Hydrothermal reactions, i.e., reactions that take place in hot water at high pressures, have industrial and scientific importance in forming materials such as zeolites and large single crystals. A difficulty with hydrothermal reactions is the high rate of corrosion caused by the conditions necessary to conduct hydrothermal reactions. For example, corrosion of the material lining the walls of a hydrothermal reactor can cause contamination of the product and may even cause a catastrophic failure and explosion of the reactor vessel. Another difficulty is that catalyst support materials that are used in hydrothermal reactions can dissolve or change morphology in a sustained hydrothermal environment. Although ceramic materials have many desirable features for use in reactors, such as linings for reactor chambers and catalyst supports for aqueous phase reactions, ceramic materials are especially sensitive to the corrosive effects of hydrothermal conditions. See, for example, Wendlandt, et al., "The Reactions of Oxides with Water at High Pressures and Temperatures," Angew. Chem. Int'l. Ed., vol. 3, p47 (1964).
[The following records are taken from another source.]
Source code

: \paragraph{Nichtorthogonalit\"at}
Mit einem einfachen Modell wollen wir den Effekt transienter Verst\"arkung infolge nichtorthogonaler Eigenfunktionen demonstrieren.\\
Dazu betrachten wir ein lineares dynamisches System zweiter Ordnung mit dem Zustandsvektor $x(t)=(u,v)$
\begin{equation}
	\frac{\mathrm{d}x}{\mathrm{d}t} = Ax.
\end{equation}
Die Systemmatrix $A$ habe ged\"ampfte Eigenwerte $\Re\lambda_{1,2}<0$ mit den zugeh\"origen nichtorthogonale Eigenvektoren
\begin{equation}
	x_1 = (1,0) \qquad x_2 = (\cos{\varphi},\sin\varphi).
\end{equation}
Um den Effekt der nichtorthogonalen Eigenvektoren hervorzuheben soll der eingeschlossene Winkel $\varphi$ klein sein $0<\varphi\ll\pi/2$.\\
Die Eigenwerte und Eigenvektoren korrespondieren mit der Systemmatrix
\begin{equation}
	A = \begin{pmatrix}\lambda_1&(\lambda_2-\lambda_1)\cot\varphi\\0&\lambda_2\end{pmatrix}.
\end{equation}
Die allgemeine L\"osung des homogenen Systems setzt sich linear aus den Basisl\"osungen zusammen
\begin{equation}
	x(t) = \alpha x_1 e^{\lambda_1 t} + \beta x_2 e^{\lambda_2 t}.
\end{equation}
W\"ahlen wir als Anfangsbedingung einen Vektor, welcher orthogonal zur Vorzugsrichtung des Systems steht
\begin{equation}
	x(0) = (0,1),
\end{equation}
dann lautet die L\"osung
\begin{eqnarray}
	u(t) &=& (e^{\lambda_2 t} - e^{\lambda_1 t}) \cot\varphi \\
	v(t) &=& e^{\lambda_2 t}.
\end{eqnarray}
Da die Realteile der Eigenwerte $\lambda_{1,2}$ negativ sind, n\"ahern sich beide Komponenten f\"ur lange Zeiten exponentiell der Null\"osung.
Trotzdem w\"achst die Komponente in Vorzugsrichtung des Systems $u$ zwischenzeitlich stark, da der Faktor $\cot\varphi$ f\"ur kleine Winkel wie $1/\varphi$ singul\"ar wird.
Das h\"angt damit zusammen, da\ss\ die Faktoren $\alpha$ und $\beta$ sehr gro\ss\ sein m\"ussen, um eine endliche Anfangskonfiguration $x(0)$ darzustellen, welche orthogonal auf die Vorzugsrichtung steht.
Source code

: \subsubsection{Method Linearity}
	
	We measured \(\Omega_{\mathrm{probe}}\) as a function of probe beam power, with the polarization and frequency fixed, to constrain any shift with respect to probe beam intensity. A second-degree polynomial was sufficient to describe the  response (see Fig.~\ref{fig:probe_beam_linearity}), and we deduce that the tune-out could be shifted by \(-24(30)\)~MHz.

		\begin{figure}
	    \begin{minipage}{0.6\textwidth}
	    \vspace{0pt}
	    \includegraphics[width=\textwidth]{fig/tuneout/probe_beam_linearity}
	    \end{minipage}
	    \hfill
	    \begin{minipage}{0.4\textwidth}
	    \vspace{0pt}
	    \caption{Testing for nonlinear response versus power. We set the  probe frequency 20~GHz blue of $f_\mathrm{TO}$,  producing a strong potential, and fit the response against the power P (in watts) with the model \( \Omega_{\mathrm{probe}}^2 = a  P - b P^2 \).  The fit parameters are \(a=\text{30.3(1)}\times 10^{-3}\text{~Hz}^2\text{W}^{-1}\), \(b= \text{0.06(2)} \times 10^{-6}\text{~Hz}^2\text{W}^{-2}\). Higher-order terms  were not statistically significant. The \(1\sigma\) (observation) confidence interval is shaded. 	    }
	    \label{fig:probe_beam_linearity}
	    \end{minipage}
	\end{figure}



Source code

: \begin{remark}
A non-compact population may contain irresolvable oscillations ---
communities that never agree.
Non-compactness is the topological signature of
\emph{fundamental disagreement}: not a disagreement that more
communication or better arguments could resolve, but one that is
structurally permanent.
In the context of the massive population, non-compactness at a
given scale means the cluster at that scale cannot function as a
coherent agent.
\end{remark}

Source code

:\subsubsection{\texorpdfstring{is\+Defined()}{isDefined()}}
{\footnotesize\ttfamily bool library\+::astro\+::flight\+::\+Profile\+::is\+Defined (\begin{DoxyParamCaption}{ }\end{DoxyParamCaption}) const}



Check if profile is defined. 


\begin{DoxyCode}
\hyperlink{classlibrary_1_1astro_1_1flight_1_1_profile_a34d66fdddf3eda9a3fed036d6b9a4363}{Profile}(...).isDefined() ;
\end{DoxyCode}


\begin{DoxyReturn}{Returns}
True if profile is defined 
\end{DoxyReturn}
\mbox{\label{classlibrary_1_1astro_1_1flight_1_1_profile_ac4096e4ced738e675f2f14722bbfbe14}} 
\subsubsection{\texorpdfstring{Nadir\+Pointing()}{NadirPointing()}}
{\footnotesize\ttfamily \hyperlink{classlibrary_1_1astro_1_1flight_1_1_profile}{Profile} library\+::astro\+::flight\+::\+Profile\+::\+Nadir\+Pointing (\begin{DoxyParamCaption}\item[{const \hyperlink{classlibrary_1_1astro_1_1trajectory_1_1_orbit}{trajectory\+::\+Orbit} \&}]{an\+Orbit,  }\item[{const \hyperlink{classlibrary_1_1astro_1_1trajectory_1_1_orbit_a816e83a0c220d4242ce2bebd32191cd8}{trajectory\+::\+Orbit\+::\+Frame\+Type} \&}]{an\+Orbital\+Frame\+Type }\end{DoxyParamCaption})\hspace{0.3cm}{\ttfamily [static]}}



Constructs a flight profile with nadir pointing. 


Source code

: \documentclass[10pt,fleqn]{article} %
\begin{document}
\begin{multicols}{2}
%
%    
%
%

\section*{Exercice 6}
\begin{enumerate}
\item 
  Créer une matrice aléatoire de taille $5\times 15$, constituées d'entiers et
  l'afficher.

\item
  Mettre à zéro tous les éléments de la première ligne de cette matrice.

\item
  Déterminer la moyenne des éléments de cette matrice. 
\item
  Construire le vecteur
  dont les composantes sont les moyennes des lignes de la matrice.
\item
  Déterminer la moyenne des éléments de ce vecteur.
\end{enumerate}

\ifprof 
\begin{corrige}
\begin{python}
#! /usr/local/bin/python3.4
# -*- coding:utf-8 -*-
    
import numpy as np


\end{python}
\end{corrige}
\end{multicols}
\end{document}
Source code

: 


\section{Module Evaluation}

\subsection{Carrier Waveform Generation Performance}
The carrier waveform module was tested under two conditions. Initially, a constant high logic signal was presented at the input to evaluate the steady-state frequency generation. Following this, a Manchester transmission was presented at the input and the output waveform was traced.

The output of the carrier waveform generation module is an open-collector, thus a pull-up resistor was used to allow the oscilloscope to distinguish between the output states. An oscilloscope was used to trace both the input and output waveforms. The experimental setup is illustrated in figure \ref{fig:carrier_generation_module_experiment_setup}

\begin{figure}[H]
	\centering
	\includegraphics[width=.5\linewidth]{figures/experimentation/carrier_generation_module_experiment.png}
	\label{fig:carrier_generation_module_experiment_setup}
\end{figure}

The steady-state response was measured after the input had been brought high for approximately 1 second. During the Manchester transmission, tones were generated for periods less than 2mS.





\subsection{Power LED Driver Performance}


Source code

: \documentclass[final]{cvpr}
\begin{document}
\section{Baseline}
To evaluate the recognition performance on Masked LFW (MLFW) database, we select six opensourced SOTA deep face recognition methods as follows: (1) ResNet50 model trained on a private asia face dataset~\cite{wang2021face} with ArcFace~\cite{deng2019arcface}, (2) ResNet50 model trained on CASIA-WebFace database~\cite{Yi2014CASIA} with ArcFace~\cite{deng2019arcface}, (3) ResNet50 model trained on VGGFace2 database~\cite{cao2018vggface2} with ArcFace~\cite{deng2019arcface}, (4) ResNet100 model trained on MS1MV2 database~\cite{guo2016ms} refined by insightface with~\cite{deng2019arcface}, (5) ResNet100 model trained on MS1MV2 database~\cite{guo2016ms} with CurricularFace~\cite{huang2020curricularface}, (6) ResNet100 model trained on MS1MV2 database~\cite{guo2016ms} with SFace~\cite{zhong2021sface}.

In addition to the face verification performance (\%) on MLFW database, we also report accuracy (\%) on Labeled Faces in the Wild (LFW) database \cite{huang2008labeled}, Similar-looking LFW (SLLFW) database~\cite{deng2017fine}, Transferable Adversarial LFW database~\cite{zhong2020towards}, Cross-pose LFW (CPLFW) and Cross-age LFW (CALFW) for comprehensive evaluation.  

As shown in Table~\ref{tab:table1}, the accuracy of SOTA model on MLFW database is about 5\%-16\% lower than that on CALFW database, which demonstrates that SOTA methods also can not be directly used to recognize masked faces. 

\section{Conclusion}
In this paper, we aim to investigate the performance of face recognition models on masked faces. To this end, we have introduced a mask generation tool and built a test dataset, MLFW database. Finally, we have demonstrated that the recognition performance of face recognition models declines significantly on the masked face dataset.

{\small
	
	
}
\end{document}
Great efforts have been devoted to the development of new refractory materials. For example, Brown in U.S. Pat. No. 4,057,433 describes a mold having a facing portion comprising finely divided particles of the oxyfluorides of the lanthanide and actinide series. Brown states that the finely divided particles have a particle size of from below 400 mesh to 5 mesh, i.e. having a particle size of from 0.1 to 4000 microns. In the examples section of U.S. Pat. No. 4,057,433 a particle size of 325 mesh (44 micron) is used. Preparations of rare earth oxyfluorides are known (see, e.g., Niihara et al, Bull. Chem. Soc. Jap., 44, 643 (1971) and deKozak, et al., Rev. de Chimie Miner., 17, 440 (1980); however, particles are obtained by pulverizing, and it is known that particle sizes of 1 micron and less are generally not obtainable by conventional grinding processes. Brown does not discuss grinding processes and does not discuss the morphology of the oxyfluorides nor their stability in hydrothermal conditions. In general, morphology and hydrothermal stability cannot be predicted based on a chemical formula since factors such as crystal growing conditions and crystal structure can have a strong influence on a material's properties. Moreover, there is no known correlation between a ceramic material's refractory properties and its performance in hydrothermal conditions.
Dugger in WO 93/17959 discloses that various oxyhalide complexes are useful precursors for making refractory oxides. Dugger does not disclose particle sizes of the oxyhalide precursors (other than passing through a screen size such as 200 mesh) and does not discuss the morphology of the oxyfluorides nor their stability in hydrothermal conditions.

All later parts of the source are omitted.